Como é feito o diagnóstico?

Um clínico geral, urologista ou dermatologista podem facilmente diagnosticar a candidíase peniana. As formas de diagnóstico incluem a avaliação dos sintomas clínicos e exames laboratoriais. No caso da avaliação laboratorial, colhe-se amostras de secreção das ulcerações ou vesículas presentes no pênis analisando-as com o auxílio de microscópio. Neste exame serão procurados nas amostra das secreções o fungo do gênero Candida. O mais comum nas infecções genitais é o Candida albicans.

Como tratar?

O tratamento da candidíase peniana consiste no uso de medicamentos antifúngicos em forma de pomadas e cremes, para uso local, e por via oral ou injetável.
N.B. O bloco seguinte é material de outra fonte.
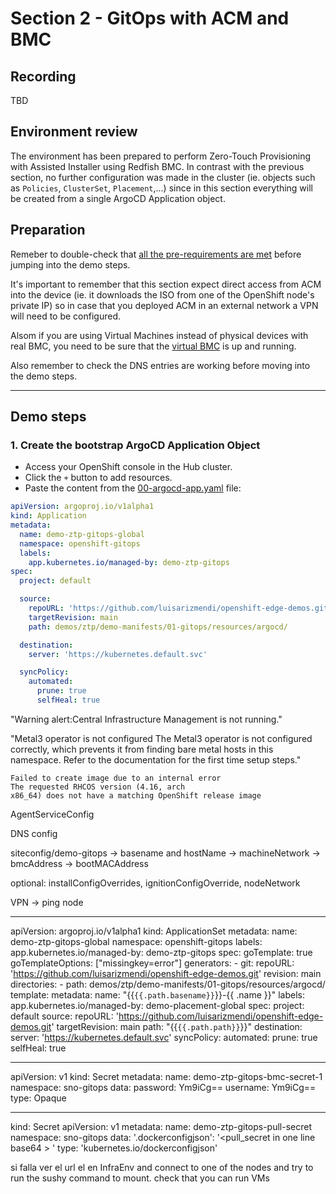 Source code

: # Section 2 - GitOps with ACM and BMC

## Recording
TBD


## Environment review

The environment has been prepared to perform Zero-Touch Provisioning with Assisted Installer using Redfish BMC. In contrast with the previous section, no further configuration was made in the cluster (ie. objects such as `Policies`, `ClusterSet`, `Placement`,...) since in this section everything will be created from a single ArgoCD Application object.


## Preparation

Remeber to double-check that [all the pre-requirements are met](00-preparation.md) before jumping into the demo steps.

It's important to remember that this section expect direct access from ACM into the device (ie. it downloads the ISO from one of the OpenShift node's private IP) so in case that you deployed ACM in an external network a VPN will need to be configured.

Alsom if you are using Virtual Machines instead of physical devices with real BMC, you need to be sure that the [virtual BMC](../../../tools/virtual-bmc/README.md) is up and running.

Also remember to check the DNS entries are working before moving into the demo steps.

---

## Demo steps

### 1. Create the bootstrap ArgoCD Application Object






   - Access your OpenShift console in the Hub cluster.
   - Click the `+` button to add resources.
   - Paste the content from the [00-argocd-app.yaml](../demo-manifests/01-gitops/00-argocd-app.yaml) file:

```yaml
apiVersion: argoproj.io/v1alpha1
kind: Application
metadata:
  name: demo-ztp-gitops-global
  namespace: openshift-gitops
  labels:
    app.kubernetes.io/managed-by: demo-ztp-gitops
spec:
  project: default

  source:
    repoURL: 'https://github.com/luisarizmendi/openshift-edge-demos.git'
    targetRevision: main
    path: demos/ztp/demo-manifests/01-gitops/resources/argocd/

  destination:
    server: 'https://kubernetes.default.svc'

  syncPolicy:
    automated:
      prune: true
      selfHeal: true
```











































"Warning alert:Central Infrastructure Management is not running."

"Metal3 operator is not configured
The Metal3 operator is not configured correctly, which prevents it from finding bare metal hosts in this namespace. Refer to the documentation for the first time setup steps."









    Failed to create image due to an internal error
    The requested RHCOS version (4.16, arch
    x86_64) does not have a matching OpenShift release image

AgentServiceConfig







DNS config

siteconfig/demo-gitops
    -> basename and hostName
    -> machineNetwork
    -> bmcAddress
    -> bootMACAddress


optional: installConfigOverrides, ignitionConfigOverride, nodeNetwork


VPN -> ping node


-------------


apiVersion: argoproj.io/v1alpha1
kind: ApplicationSet
metadata:
  name: demo-ztp-gitops-global
  namespace: openshift-gitops
  labels:
    app.kubernetes.io/managed-by: demo-ztp-gitops
spec:
  goTemplate: true
  goTemplateOptions: ["missingkey=error"]
  generators:
    - git:
        repoURL: 'https://github.com/luisarizmendi/openshift-edge-demos.git'
        revision: main
        directories:
        - path: demos/ztp/demo-manifests/01-gitops/resources/argocd/
  template:
    metadata:
      name: "{{`{{.path.basename}}`}}-{{ .name }}"
      labels:
        app.kubernetes.io/managed-by: demo-placement-global
    spec:
      project: default
      source:
        repoURL: 'https://github.com/luisarizmendi/openshift-edge-demos.git'
        targetRevision: main
        path: "{{`{{.path.path}}`}}"
      destination:
        server: 'https://kubernetes.default.svc'
      syncPolicy:
        automated:
          prune: true
          selfHeal: true







----
apiVersion: v1
kind: Secret
metadata:
  name: demo-ztp-gitops-bmc-secret-1
  namespace: sno-gitops
data:
  password: Ym9iCg==
  username: Ym9iCg==
type: Opaque






---
kind: Secret
apiVersion: v1
metadata:
  name: demo-ztp-gitops-pull-secret
  namespace: sno-gitops
data:
  '.dockerconfigjson': '<pull_secret in one line base64 > '
type: 'kubernetes.io/dockerconfigjson'






















si falla ver el url el en InfraEnv and connect to one of the nodes and try to run the sushy command to mount.
check that you can run VMs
É importante buscar orientação médica para, com base nos sintomas e exames laboratoriais, definir a melhor forma de tratamento e retirar possíveis dúvidas. Além disso, é preciso evitar relações sexuais durante o tratamento, seguir a dosagem da medicação prescrita e a duração do tratamento adequado. Estas medidas possibilitam a cura da candidíase e ajudam a evitar a sua reincidência.

Como prevenir a Candidíase Peniana?

A prevenção desta infecção tem seu foco principal em cuidados de higiene e que fortaleçam o sistema imunológico.

  • Higienizar adequadamente a região peniana para manter esta área limpa e seca;
  • Os cuidados de higiene devem ser feitos com mais atenção na área do pênis coberta pelo prepúcio, em homens não circuncidados;
  • Buscar hábito alimentares saudáveis com uma alimentação rica em frutas, legumes, e água;
  • Evitar roupas quentes, apertadas ou molhadas;
  • Usar preservativos durante as relações sexuais;
  • Usar antibiótico apenas sob prescrição médica.

Os fungos se proliferam mais facilmente em ambientes quentes e úmidos. Por este  motivo, se deve manter a região genital limpa, seca e priorizar o uso de roupas mais leves.

Em homens com prepúcio longo (pele que recobre a glande - “cabeça do pênis”) ou portadores de diabetes, pode ser necessária a circuncisão  - retirada cirúrgica do prepúcio – como uma forma de prevenir a candidíase, uma vez que esta área de mucosa pode ser limitada na sua capacidade de defesa local.

Uma alimentação saudável com baixo consumo de açúcar e a prática de exercícios físicos são hábitos que reforçam o sistema imunológico e ajudam a evitar não somente a candidíase peniana, mas também outras doenças além de influenciar positivamente na qualidade de vida das pessoas.